Dataset entries:

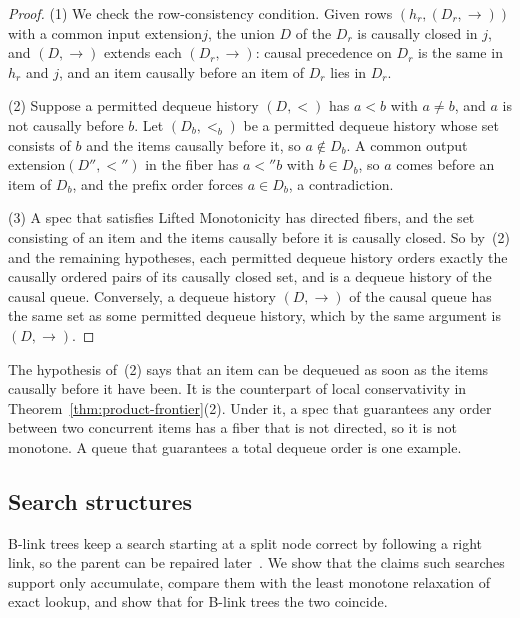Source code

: \documentclass[sigconf]{cidr-2027}
\theoremstyle{remark}
\newcommand{\indesc}{input extension\xspace} %
\newcommand{\outrel}{extends\xspace}          %
\newcommand{\outnoun}{output extension\xspace}%
\begin{document}
\begin{proof}
(1) We check the row-consistency condition. Given rows $(h_r,(D_r,\to))$
with a common \indesc $j$, the union $D$ of the $D_r$ is causally closed in
$j$, and $(D,\to)$ \outrel each $(D_r,\to)$: causal precedence on $D_r$ is the
same in $h_r$ and $j$, and an item causally before an item of $D_r$ lies in
$D_r$.

(2) Suppose a permitted dequeue history $(D,<)$ has $a<b$ with $a\neq b$, and
$a$ is not causally before $b$. Let $(D_b,<_b)$ be a permitted dequeue history
whose set consists of $b$ and the items causally before it, so
$a\notin D_b$. A common \outnoun $(D'',<'')$ in the fiber has $a<''b$ with
$b\in D_b$, so $a$ comes before an item of $D_b$, and the prefix order forces
$a\in D_b$, a contradiction.

(3) A spec that satisfies Lifted Monotonicity has directed fibers, and the set
consisting of an item and the items causally before it is causally closed. So by~(2) and the remaining hypotheses, each permitted dequeue history orders
exactly the causally ordered pairs of its causally closed set, and is a dequeue
history of the causal queue. Conversely, a dequeue history $(D,\to)$ of the
causal queue has the same set as some permitted dequeue history, which by the
same argument is $(D,\to)$.
\end{proof}

The hypothesis of~(2) says that an item can be dequeued as soon as the items
causally before it have been. It is the counterpart of local conservativity
in Theorem~\ref{thm:product-frontier}(2). Under it, a spec that guarantees any
order between two concurrent items has a fiber that is not directed, so it is
not monotone. A queue that guarantees a total dequeue order is one example.

\subsection{Search structures}
\label{app:search}

B-link trees keep a search starting at a split node correct by following a
right link, so the parent can be repaired later~\cite{lehman1981efficient}. We
show that the claims such searches support only accumulate, compare them with
the least monotone relaxation of exact lookup, and show that for B-link trees
the two coincide.
\end{document}
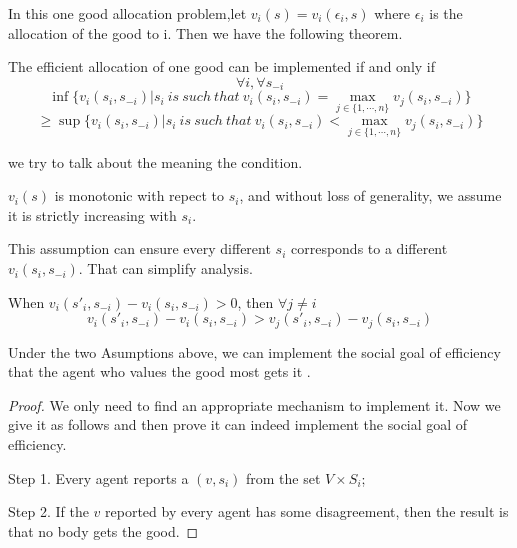 \begin{prop}
In this one good allocation problem,let $v_i(s)=v_i(\epsilon_i,s)$ where $\epsilon_i$ is the allocation of the good to i. Then we
have the following theorem.
\begin{corollary}[of Theorem 1]
The efficient allocation of one good can be implemented  
if and only if 
 $$\forall i,\forall s_{-i}$$
 $$ \inf \{v_i(s_i, s_{-i})|s_i\ is \ such \ that\ v_i(s_i, s_{-i}) = \max_{j\in\{1,\cdots,n\}}v_j(s_i, s_{-i}) \}$$
 $$\geqslant \sup \{v_i(s_i, s_{-i})|s_i\ is \ such \ that\ v_i(s_i, s_{-i}) < \max_{j\in\{1,\cdots,n\}}v_j(s_i, s_{-i}) \}$$

\end{corollary}
 we try to talk about the meaning the condition.


\begin{assumption}
 $v_i(s)$ is  monotonic with repect to $s_i$, and without loss of generality, we assume it is strictly increasing with $s_i$.
\end{assumption}
This assumption can ensure every different $s_i$ corresponds to a different $v_i(s_i, s_{-i})$. That can simplify analysis. 

\begin{assumption}
When $v_i(s'_i, s_{-i})-v_i(s_i,s_{-i})>0$, then $\forall j\neq i$
$$v_i(s'_i, s_{-i})-v_i(s_i,s_{-i})>v_j(s'_i, s_{-i})-v_j(s_i,s_{-i}) $$
 
\end{assumption}



\begin{prop}
 Under the two Asumptions above, we can implement the social goal of efficiency that the agent who values the good most gets it .
\end{prop}

\begin{proof}
 We only need to find an appropriate mechanism to implement it. Now we give it as follows and then prove it can indeed
 implement the social goal of efficiency.
 
 Step 1. Every agent reports a $(v,s_i)$ from the set $V\times S_i$;
 
 Step 2. If the $v$ reported by every agent has some disagreement, then the result is that no body gets the good.
 

\end{proof}
\end{prop}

▶ _WORK ITEM_: Tally up the lines above in which "guarantees" occurs. Give the result as a bare number.

▶ _FINISHED EXERCISE_: 2